捕まえたチョウを虫かごに入れると今度は、イネ科の雑草が茂っている方にいるバッタを探す。草むらを足で探るようにして踏みながら歩いていると、細長い体をしたショウリョウバッタが飛んでいく。ショウリョウバッタの成虫は羽があるので遠くまで飛ぶことができるが、この段階の彼らにはまだカマキリのように小さい羽しかなく飛ぶことはできない。それに似た、少し小さいオンブバッタや、ショウリョウバッタ"モドキ"という種類のバッタも見られた。彼らは、すでに成虫であったがショウリョウバッタ成虫の半分程度の大きさしかない。昆虫は、その成虫が大きくなればなるほど、成長になるスピードも緩やかになるのだ。少年は、バッタが飛んでいった地点を目視で確信し、網が届く射程圏内ギリギリまで静かに近づいていく。そして、素早く捕虫網を振り下ろす。すると驚いたバッタが飛び上がり、網へとダイブする。これを何度か繰り返すと、虫かごはチョウやバッタで一杯になった。

 

少年は、風除室へと戻り、虫かごから1匹づつ"エサ"を取り出し、水槽に入れてやる。するとカマキリは、待ってましたと言わんばかりにチョウやバッタを捕まえてはムシャムシャと音を立てて貪り食うのだった。

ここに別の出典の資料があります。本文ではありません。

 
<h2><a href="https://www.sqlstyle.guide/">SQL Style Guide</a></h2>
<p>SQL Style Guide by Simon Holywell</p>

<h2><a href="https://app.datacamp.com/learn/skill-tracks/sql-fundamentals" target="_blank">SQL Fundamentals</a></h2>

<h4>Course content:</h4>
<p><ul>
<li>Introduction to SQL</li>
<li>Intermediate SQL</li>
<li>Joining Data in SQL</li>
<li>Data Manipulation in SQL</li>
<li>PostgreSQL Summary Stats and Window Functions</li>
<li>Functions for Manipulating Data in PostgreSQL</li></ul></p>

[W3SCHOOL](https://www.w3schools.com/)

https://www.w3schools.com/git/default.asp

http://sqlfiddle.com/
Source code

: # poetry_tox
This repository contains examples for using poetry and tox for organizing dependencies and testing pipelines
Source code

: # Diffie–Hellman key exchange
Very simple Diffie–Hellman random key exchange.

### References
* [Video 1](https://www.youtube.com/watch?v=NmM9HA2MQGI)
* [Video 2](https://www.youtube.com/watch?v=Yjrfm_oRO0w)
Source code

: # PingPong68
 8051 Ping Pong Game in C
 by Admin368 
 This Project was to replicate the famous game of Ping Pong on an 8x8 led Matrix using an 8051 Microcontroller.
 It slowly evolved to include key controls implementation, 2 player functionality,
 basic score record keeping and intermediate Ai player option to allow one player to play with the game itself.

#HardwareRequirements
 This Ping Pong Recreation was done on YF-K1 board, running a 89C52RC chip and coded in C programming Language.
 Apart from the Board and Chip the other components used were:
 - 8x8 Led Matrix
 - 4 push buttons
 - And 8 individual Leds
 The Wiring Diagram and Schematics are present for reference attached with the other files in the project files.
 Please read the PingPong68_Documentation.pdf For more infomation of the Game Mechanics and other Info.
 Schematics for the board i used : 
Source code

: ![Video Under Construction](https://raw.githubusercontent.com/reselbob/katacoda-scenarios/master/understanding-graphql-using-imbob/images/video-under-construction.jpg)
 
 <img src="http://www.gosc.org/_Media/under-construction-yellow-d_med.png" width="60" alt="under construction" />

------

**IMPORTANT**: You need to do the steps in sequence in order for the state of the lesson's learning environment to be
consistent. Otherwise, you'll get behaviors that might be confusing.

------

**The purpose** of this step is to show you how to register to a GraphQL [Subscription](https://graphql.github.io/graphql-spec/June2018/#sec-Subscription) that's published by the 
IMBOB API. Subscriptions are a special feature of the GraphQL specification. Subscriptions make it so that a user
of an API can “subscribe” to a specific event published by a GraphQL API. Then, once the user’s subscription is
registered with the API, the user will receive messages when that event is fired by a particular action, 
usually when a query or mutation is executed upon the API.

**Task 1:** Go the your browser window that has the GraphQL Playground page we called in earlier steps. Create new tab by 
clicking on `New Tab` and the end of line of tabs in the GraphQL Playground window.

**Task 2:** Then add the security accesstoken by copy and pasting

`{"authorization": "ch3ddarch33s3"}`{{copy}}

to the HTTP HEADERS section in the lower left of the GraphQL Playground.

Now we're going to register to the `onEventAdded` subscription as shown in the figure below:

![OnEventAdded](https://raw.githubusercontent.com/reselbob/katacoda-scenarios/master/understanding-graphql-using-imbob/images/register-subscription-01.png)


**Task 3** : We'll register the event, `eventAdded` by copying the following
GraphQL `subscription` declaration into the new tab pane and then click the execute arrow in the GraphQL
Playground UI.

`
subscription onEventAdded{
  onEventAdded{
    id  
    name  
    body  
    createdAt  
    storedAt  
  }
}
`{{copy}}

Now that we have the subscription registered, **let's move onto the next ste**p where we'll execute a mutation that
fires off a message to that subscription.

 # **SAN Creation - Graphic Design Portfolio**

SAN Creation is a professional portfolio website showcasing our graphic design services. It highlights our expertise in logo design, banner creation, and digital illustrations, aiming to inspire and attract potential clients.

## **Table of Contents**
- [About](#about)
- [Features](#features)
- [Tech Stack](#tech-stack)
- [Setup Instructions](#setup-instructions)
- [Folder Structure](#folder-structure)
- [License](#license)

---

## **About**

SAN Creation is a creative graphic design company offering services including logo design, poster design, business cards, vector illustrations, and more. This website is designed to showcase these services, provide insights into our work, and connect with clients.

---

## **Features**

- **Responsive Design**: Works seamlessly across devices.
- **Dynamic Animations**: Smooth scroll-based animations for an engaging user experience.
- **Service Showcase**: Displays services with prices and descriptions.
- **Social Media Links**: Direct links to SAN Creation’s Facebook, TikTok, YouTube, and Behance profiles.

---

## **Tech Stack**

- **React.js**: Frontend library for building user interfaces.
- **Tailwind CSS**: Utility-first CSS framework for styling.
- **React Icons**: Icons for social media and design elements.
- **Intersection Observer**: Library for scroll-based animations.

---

何匹か食べ続けていると、お腹が膨れてくる。それがピークに達すると、カマキリはエサを与えても食べなくなる。少年はカマキリのお腹の膨れ具合を見て、再びエサを取りに行く。少年は毎日のように、それを繰り返したが、全く苦にはならならず、かといって特別楽しいという感情にもならなかった。それは、カマキリの命を預かっているからという理由よりも、もはや自分自身がカマキリと一心同体になっているような感覚になっていたからであった。少年の夏はまさに、カマキリ一色だった。